Target growth with accurate analysis

By Jonathan Riley

WINTER rations for growing cattle can only be formulated accurately if silage is analysed, according to Hants beef and cereal producer Robert Shepherd.

All progeny from Allenford Farms 350 Simmental cross sucklers are offered silage ad lib.

"Unless you know what silage is contributing to the diet you cannot formulate a cost-effective winter ration that will promote target growth rates for beef," he says.

A single cut from Italian ryegrass leys provides the entire 900t needed to take the growing cattle through the winter. "Although this years silage crop is good quality, dry matter is low. "This means cattle may not be able to extract enough nutrients to support our target growth rates," explains Mr Shepherd. He plans, therefore, to provide some straw for the growing cattle to slow the passage of silage through the gut and allow the rumen more time to breakdown feed.

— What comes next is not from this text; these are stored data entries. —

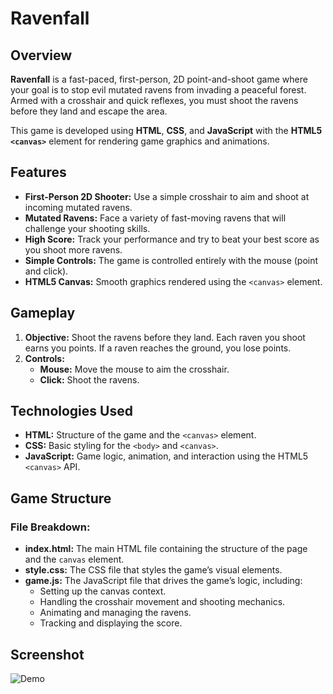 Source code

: # Ravenfall

## Overview

**Ravenfall** is a fast-paced, first-person, 2D point-and-shoot game where your goal is to stop evil mutated ravens from invading a peaceful forest. Armed with a crosshair and quick reflexes, you must shoot the ravens before they land and escape the area.

This game is developed using **HTML**, **CSS**, and **JavaScript** with the **HTML5 `<canvas>`** element for rendering game graphics and animations.

## Features

- **First-Person 2D Shooter:** Use a simple crosshair to aim and shoot at incoming mutated ravens.
- **Mutated Ravens:** Face a variety of fast-moving ravens that will challenge your shooting skills.
- **High Score:** Track your performance and try to beat your best score as you shoot more ravens.
- **Simple Controls:** The game is controlled entirely with the mouse (point and click).
- **HTML5 Canvas:** Smooth graphics rendered using the `<canvas>` element.

## Gameplay

1. **Objective:** Shoot the ravens before they land. Each raven you shoot earns you points. If a raven reaches the ground, you lose points.
2. **Controls:**
   - **Mouse:** Move the mouse to aim the crosshair.
   - **Click:** Shoot the ravens.

## Technologies Used
- **HTML:** Structure of the game and the `<canvas>` element.
- **CSS:** Basic styling for the `<body>` and `<canvas>`.
- **JavaScript:** Game logic, animation, and interaction using the HTML5 `<canvas>` API.

## Game Structure
### File Breakdown:
- **index.html:** The main HTML file containing the structure of the page and the `canvas` element.
- **style.css:** The CSS file that styles the game’s visual elements.
- **game.js:** The JavaScript file that drives the game’s logic, including:
    - Setting up the canvas context.
    - Handling the crosshair movement and shooting mechanics.
    - Animating and managing the ravens.
    - Tracking and displaying the score.

## Screenshot
![Demo](https://cloud-9uyncez41-hack-club-bot.vercel.app/0preview.png) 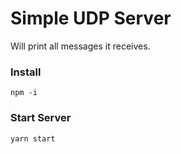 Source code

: # Simple UDP Server

Will print all messages it receives.


### Install

    npm -i

### Start Server

    yarn start
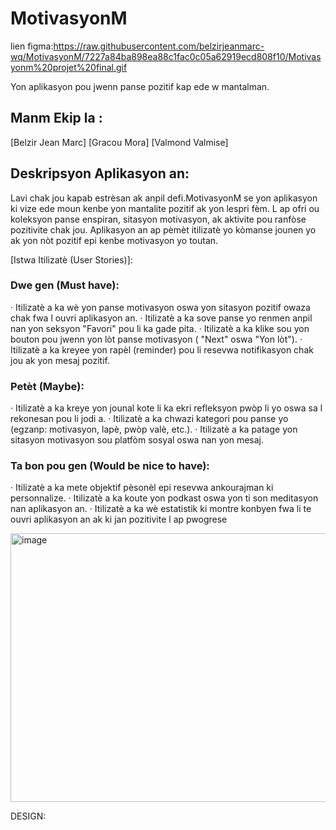 # MotivasyonM

lien figma:https://raw.githubusercontent.com/belzirjeanmarc-wq/MotivasyonM/7227a84ba898ea88c1fac0c05a62919ecd808f10/Motivasyonm%20projet%20final.gif

Yon aplikasyon pou jwenn panse pozitif kap ede w mantalman.

 ## Manm Ekip la : 
[Belzir Jean Marc]
[Gracou Mora]
[Valmond Valmise]

## Deskripsyon Aplikasyon an: 
Lavi chak jou kapab estrèsan ak anpil defi.MotivasyonM se yon aplikasyon ki vize ede moun kenbe yon mantalite pozitif ak yon lespri fèm. L ap ofri ou koleksyon panse enspiran, sitasyon motivasyon, ak aktivite pou ranfòse pozitivite chak jou. Aplikasyon an ap pèmèt itilizatè yo kòmanse jounen yo ak yon nòt pozitif epi kenbe motivasyon yo toutan.

[Istwa Itilizatè (User Stories)]: 

### Dwe gen (Must have):

· Itilizatè a ka wè yon panse motivasyon oswa yon sitasyon pozitif owaza chak fwa l ouvri aplikasyon an.
· Itilizatè a ka sove panse yo renmen anpil nan yon seksyon "Favori" pou li ka gade pita.
· Itilizatè a ka klike sou yon bouton pou jwenn yon lòt panse motivasyon ( "Next" oswa "Yon lòt").
· Itilizatè a ka kreyee yon rapèl (reminder) pou li resevwa notifikasyon chak jou ak yon mesaj pozitif.

### Petèt (Maybe):

· Itilizatè a ka kreye yon jounal kote li ka ekri refleksyon pwòp li yo oswa sa l rekonesan pou li jodi a.
· Itilizatè a ka chwazi kategori pou panse yo (egzanp: motivasyon, lapè, pwòp valè, etc.).
· Itilizatè a ka patage yon sitasyon motivasyon sou platfòm sosyal oswa nan yon mesaj.

### Ta bon pou gen (Would be nice to have):

· Itilizatè a ka mete objektif pèsonèl epi resevwa ankourajman ki personnalize.
· Itilizatè a ka koute yon podkast oswa yon ti son meditasyon nan aplikasyon an.
· Itilizatè a ka wè estatistik ki montre konbyen fwa li te ouvri aplikasyon an ak ki jan pozitivite l ap pwogrese

<img width="648" height="430" alt="image" src="https://github.com/user-attachments/assets/9ca08373-2db3-4148-ba09-0cf5ad909be1" />



DESIGN:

"About 35 bulls are finished and these are weaned at about 250kg to 300kg at 250 days old. "From housing we must achieve a growth rate of 1.5kg a day to reach target sale weights of 550kg to 600kg by May.

"Maize gluten and rolled barley will be fed to appetite here, and regular weighing will enable us to adjust rations to maintain optimal growth rates.

Newly-weaned steers and heifer calves will receive silage ad lib and 1kg of maize gluten initially to sustain store growth rates of 0.7-0.8kg and achieve turnout weights of 380kg in March.

Steers and heifers in their second winter are offered ad lib silage as the basic ration. The aim for beef heifers is to finish them as quickly as possible to hit the Christmas market.

Depending on silage analysis and growth rates – which are calculated after regular weighing – heifers are offered silage and about 1.5kg of maize gluten a head a day.

Steers are also fed maize gluten plus about 2.5kg of rolled barley to achieve growth rates of 1.2kg to finish from February onwards between 550kg and 600kg.

"This ration is geared to finishing steers after they have qualified for the second special premium payment," says Mr Shepherd.

For cows, stubble turnips and straw make up the winter ration as he believes that feeding silage would not be cost effective when cows only require low quality feeds.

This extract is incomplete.